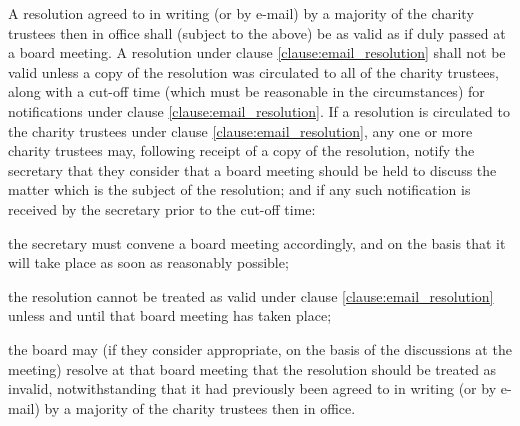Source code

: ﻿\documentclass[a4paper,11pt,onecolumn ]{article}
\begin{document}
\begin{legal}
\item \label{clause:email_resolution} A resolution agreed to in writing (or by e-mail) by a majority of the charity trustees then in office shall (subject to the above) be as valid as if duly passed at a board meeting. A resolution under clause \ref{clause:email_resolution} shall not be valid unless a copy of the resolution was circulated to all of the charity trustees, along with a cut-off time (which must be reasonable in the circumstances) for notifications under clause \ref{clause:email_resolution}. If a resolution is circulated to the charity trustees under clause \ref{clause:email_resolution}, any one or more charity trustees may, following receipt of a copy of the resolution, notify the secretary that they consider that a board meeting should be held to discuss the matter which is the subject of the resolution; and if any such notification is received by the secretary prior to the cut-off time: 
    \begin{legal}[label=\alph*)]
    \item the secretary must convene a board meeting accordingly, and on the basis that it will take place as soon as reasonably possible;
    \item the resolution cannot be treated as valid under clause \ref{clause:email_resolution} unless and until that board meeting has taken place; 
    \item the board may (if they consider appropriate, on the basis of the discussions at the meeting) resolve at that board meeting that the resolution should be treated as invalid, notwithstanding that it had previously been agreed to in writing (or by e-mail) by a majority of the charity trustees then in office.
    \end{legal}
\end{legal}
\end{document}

■ Work instructions
Your response should contain each line of the listing in which the word "trustees" occurs.

■ Result
\item \label{clause:email_resolution} A resolution agreed to in writing (or by e-mail) by a majority of the charity trustees then in office shall (subject to the above) be as valid as if duly passed at a board meeting. A resolution under clause \ref{clause:email_resolution} shall not be valid unless a copy of the resolution was circulated to all of the charity trustees, along with a cut-off time (which must be reasonable in the circumstances) for notifications under clause \ref{clause:email_resolution}. If a resolution is circulated to the charity trustees under clause \ref{clause:email_resolution}, any one or more charity trustees may, following receipt of a copy of the resolution, notify the secretary that they consider that a board meeting should be held to discuss the matter which is the subject of the resolution; and if any such notification is received by the secretary prior to the cut-off time: 
    \item the board may (if they consider appropriate, on the basis of the discussions at the meeting) resolve at that board meeting that the resolution should be treated as invalid, notwithstanding that it had previously been agreed to in writing (or by e-mail) by a majority of the charity trustees then in office.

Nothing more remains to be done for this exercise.